▶ [TASK INSTRUCTIONS]: Which lines of the entries hold the string "pero"? Copy each one.

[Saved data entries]
== Segment start ==
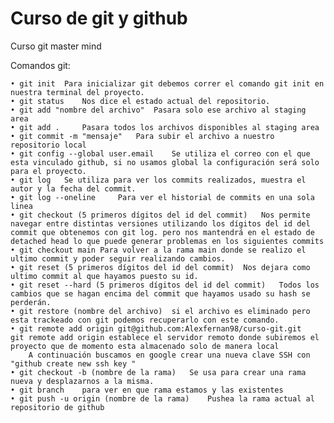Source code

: # Curso de git y github

Curso git master mind 

Comandos git:
			
	• git init 	Para inicializar git debemos correr el comando git init en nuestra terminal del proyecto.
	• git status	Nos dice el estado actual del repositorio. 
	• git add "nombre del archivo"	Pasara solo ese archivo al staging area
	• git add . 	Pasara todos los archivos disponibles al staging area
	• git commit -m "mensaje"	Para subir el archivo a nuestro repositorio local
	• git config --global user.email	Se utiliza el correo con el que esta vinculado github, si no usamos global la configuración será solo para el proyecto.
	• git log	Se utiliza para ver los commits realizados, muestra el autor y la fecha del commit.
	• git log --oneline 	Para ver el historial de commits en una sola linea
	• git checkout (5 primeros dígitos del id del commit)	Nos permite navegar entre distintas versiones utilizando los dígitos del id del commit que obtenemos con git log. pero nos mantendrá en el estado de detached head lo que puede generar problemas en los siguientes commits
	• git checkout main	Para volver a la rama main donde se realizo el ultimo commit y poder seguir realizando cambios.
	• git reset (5 primeros dígitos del id del commit)	Nos dejara como ultimo commit al que hayamos puesto su id. 
	• git reset --hard (5 primeros dígitos del id del commit)	Todos los cambios que se hagan encima del commit que hayamos usado su hash se perderán.
	• git restore (nombre del archivo)	si el archivo es eliminado pero esta trackeado con git podemos recuperarlo con este comando.
	• git remote add origin git@github.com:Alexfernan98/curso-git.git	git remote add origin establece el servidor remoto donde subiremos el proyecto que de momento esta almacenado solo de manera local
		A continuación buscamos en google crear una nueva clave SSH con "github create new ssh key "
	• git checkout -b (nombre de la rama) 	Se usa para crear una rama nueva y desplazarnos a la misma. 
	• git branch	para ver en que rama estamos y las existentes
	• git push -u origin (nombre de la rama)	Pushea la rama actual al repositorio de github

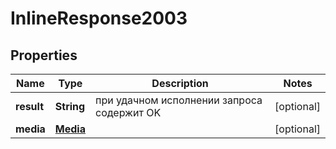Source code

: # InlineResponse2003

## Properties
Name | Type | Description | Notes
------------ | ------------- | ------------- | -------------
**result** | **String** | при удачном исполнении запроса содержит OK |  [optional]
**media** | [**Media**](Media.md) |  |  [optional]
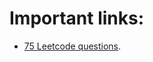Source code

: # Important links:

* [75 Leetcode questions](https://leetcode.com/discuss/general-discussion/460599/blind-75-leetcode-questions).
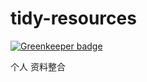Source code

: # tidy-resources

[![Greenkeeper badge](https://badges.greenkeeper.io/yhlben/tidy-resources.svg)](https://greenkeeper.io/)

个人 资料整合

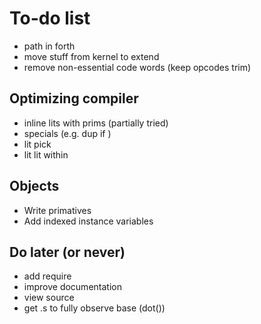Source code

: # To-do list

* path in forth
* move stuff from kernel to extend
* remove non-essential code words (keep opcodes trim)

## Optimizing compiler

* inline lits with prims (partially tried)
* specials (e.g. dup if )
* lit pick
* lit lit within

## Objects

* Write primatives
* Add indexed instance variables

## Do later (or never)

* add require
* improve documentation
* view source
* get .s to fully observe base (dot())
== Segment end ==
▶ [RESPONSE TO THE TASK]:
	• git checkout (5 primeros dígitos del id del commit)	Nos permite navegar entre distintas versiones utilizando los dígitos del id del commit que obtenemos con git log. pero nos mantendrá en el estado de detached head lo que puede generar problemas en los siguientes commits
	• git restore (nombre del archivo)	si el archivo es eliminado pero esta trackeado con git podemos recuperarlo con este comando.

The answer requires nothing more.